[INFORMATION GIVEN]
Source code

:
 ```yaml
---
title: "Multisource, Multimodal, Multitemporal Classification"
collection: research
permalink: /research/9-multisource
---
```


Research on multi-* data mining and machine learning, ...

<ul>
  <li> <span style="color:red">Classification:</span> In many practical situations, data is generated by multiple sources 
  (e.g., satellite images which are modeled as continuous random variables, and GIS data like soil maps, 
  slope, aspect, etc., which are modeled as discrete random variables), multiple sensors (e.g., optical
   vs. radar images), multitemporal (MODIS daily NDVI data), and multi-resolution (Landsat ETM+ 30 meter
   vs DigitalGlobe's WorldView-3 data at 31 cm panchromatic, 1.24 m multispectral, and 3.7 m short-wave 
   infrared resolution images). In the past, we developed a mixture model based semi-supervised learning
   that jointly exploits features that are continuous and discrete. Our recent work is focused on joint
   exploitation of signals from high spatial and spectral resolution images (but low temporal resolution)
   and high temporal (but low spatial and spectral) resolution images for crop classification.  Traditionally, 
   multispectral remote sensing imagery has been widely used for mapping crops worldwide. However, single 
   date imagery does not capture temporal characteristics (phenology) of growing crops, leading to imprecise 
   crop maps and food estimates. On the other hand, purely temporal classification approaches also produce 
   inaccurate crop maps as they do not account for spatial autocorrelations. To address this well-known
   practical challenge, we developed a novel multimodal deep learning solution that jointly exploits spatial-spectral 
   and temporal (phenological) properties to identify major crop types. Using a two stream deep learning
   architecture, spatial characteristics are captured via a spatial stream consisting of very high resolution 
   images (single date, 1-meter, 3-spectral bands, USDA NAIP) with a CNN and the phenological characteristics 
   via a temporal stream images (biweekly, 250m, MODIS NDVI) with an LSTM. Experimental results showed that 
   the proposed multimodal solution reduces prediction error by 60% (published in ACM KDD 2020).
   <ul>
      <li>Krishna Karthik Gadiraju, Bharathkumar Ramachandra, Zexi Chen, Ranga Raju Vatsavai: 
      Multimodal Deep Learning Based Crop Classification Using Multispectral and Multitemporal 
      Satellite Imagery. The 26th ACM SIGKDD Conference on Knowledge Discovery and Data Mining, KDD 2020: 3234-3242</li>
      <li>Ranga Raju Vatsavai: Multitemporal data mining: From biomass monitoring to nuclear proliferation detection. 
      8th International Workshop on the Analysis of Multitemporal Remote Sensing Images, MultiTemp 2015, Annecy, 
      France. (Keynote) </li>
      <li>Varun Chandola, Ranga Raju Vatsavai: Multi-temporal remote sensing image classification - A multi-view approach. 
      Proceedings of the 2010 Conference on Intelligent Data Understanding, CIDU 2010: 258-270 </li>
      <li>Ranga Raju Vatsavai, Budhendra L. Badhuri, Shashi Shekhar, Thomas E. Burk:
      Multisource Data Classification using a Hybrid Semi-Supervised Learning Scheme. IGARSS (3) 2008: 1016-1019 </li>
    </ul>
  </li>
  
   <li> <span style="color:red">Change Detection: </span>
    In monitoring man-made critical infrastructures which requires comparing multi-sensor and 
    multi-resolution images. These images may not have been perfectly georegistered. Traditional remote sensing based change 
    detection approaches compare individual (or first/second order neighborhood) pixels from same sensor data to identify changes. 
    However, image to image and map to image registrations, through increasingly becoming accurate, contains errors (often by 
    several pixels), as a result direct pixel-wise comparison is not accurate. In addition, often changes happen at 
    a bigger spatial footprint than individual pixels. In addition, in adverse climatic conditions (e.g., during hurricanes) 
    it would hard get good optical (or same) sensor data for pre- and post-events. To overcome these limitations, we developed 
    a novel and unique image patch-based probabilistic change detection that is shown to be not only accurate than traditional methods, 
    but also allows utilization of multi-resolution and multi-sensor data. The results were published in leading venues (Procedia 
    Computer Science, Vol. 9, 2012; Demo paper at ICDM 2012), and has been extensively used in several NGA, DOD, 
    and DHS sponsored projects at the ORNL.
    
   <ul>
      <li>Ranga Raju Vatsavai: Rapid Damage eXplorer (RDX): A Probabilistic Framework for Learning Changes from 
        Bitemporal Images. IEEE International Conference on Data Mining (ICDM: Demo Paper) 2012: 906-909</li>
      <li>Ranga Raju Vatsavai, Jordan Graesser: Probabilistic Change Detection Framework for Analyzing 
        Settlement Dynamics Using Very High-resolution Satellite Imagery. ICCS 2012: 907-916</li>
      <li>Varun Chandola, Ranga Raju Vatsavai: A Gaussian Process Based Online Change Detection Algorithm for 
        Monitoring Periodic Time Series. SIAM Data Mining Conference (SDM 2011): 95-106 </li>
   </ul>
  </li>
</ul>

[PROBLEM DETAILS] What lines in the data include the string "meter"? Copy each one.

[THE COMPLETED TASK]
   vs. radar images), multitemporal (MODIS daily NDVI data), and multi-resolution (Landsat ETM+ 30 meter
   images (single date, 1-meter, 3-spectral bands, USDA NAIP) with a CNN and the phenological characteristics 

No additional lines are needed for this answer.